### EXERCISE INSTRUCTIONS
Throughout the listing that follows, find each line with the word "held" and copy it.

### INPUT RECORDS
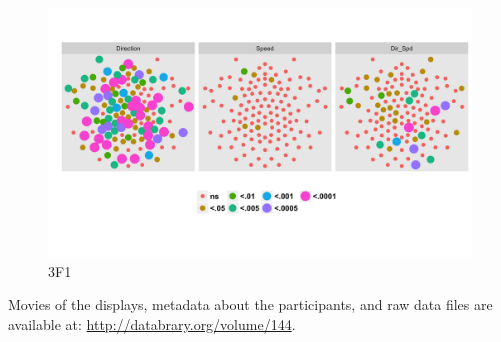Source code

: \documentclass[landscape,final,paperwidth=72in,paperheight=42in,fontscale=0.285]{baposter}
\begin{document}
\begin{poster}
{\begin{figure}[H]
  \centering
  \includegraphics[scale=0.3]{../../figs/3F1/analyze-and-plot-main-effects-1.png}
  \caption{3F1}\label{analyze-and-plot-main-effects-1.png}
\end{figure}


    }

        {



        }

    {
       Movies of the displays, metadata about the participants, and raw data files are available at: \url{http://databrary.org/volume/144}.
     }  
     

\end{poster}
\end{document}
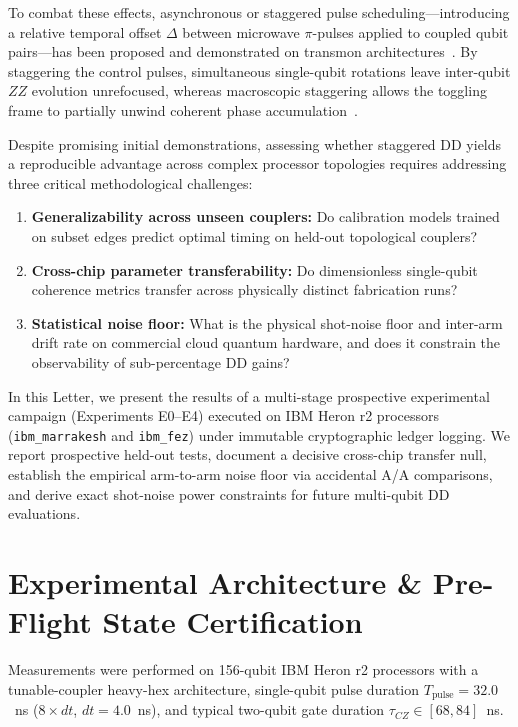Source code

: \documentclass[aps,prl,twocolumn,amsmath,amssymb,superscriptaddress,floatfix]{revtex4-2}
\begin{document}
To combat these effects, asynchronous or staggered pulse scheduling---introducing a relative temporal offset $\Delta$ between microwave $\pi$-pulses applied to coupled qubit pairs---has been proposed and demonstrated on transmon architectures~\cite{Niu2024, Tripathi2022}. By staggering the control pulses, simultaneous single-qubit rotations leave inter-qubit $ZZ$ evolution unrefocused, whereas macroscopic staggering allows the toggling frame to partially unwind coherent phase accumulation~\cite{Niu2024}. 

Despite promising initial demonstrations, assessing whether staggered DD yields a reproducible advantage across complex processor topologies requires addressing three critical methodological challenges:
\begin{enumerate}
    \item \textbf{Generalizability across unseen couplers:} Do calibration models trained on subset edges predict optimal timing on held-out topological couplers?
    \item \textbf{Cross-chip parameter transferability:} Do dimensionless single-qubit coherence metrics transfer across physically distinct fabrication runs?
    \item \textbf{Statistical noise floor:} What is the physical shot-noise floor and inter-arm drift rate on commercial cloud quantum hardware, and does it constrain the observability of sub-percentage DD gains?
\end{enumerate}

In this Letter, we present the results of a multi-stage prospective experimental campaign (Experiments E0--E4) executed on IBM Heron r2 processors (\texttt{ibm\_marrakesh} and \texttt{ibm\_fez}) under immutable cryptographic ledger logging. We report prospective held-out tests, document a decisive cross-chip transfer null, establish the empirical arm-to-arm noise floor via accidental A/A comparisons, and derive exact shot-noise power constraints for future multi-qubit DD evaluations.

\section{Experimental Architecture \& Pre-Flight State Certification}
Measurements were performed on 156-qubit IBM Heron r2 processors with a tunable-coupler heavy-hex architecture, single-qubit pulse duration $T_{\text{pulse}} = 32.0$~ns ($8\times dt$, $dt = 4.0$~ns), and typical two-qubit gate duration $\tau_{CZ} \in [68, 84]$~ns. 
\end{document}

### EXERCISE ANSWER
    \item \textbf{Generalizability across unseen couplers:} Do calibration models trained on subset edges predict optimal timing on held-out topological couplers?
In this Letter, we present the results of a multi-stage prospective experimental campaign (Experiments E0--E4) executed on IBM Heron r2 processors (\texttt{ibm\_marrakesh} and \texttt{ibm\_fez}) under immutable cryptographic ledger logging. We report prospective held-out tests, document a decisive cross-chip transfer null, establish the empirical arm-to-arm noise floor via accidental A/A comparisons, and derive exact shot-noise power constraints for future multi-qubit DD evaluations.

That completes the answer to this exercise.